THE PROBLEM: In the material below, transcribe every line from the first through the line holding "- ✅ Yellow hover effects", exactly, and stop after that line.
§
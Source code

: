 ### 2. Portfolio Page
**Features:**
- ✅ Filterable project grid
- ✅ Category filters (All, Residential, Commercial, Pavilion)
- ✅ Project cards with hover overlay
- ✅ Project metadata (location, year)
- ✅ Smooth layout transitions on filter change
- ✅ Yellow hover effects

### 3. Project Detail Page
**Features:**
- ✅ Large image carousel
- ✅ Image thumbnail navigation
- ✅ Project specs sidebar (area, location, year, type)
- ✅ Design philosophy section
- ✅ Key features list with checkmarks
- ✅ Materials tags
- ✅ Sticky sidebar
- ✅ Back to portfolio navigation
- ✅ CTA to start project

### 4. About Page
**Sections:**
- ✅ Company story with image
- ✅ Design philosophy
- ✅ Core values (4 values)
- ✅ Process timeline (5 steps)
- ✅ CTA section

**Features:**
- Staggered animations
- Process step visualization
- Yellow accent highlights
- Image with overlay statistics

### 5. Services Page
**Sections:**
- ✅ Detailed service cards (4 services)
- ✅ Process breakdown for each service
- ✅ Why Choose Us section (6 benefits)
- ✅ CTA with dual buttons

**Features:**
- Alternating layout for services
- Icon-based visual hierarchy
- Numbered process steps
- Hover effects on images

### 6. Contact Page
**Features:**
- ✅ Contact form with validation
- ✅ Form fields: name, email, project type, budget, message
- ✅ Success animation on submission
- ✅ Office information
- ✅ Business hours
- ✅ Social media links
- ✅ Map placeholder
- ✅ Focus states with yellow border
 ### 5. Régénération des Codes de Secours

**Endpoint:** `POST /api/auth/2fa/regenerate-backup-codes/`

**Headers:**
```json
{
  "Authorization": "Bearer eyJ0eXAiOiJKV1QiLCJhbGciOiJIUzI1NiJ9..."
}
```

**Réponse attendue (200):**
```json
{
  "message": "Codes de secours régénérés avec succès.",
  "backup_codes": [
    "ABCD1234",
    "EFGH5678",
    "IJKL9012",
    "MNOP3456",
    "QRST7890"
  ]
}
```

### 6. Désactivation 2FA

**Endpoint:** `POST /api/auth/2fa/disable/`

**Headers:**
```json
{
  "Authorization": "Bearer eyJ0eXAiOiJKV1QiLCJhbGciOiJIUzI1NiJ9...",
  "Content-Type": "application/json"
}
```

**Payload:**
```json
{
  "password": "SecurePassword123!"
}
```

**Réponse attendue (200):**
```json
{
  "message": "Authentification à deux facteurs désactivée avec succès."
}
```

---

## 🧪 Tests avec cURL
§
SOLUTION FOR THIS TASK:
Source code

: ### 2. Portfolio Page
**Features:**
- ✅ Filterable project grid
- ✅ Category filters (All, Residential, Commercial, Pavilion)
- ✅ Project cards with hover overlay
- ✅ Project metadata (location, year)
- ✅ Smooth layout transitions on filter change
- ✅ Yellow hover effects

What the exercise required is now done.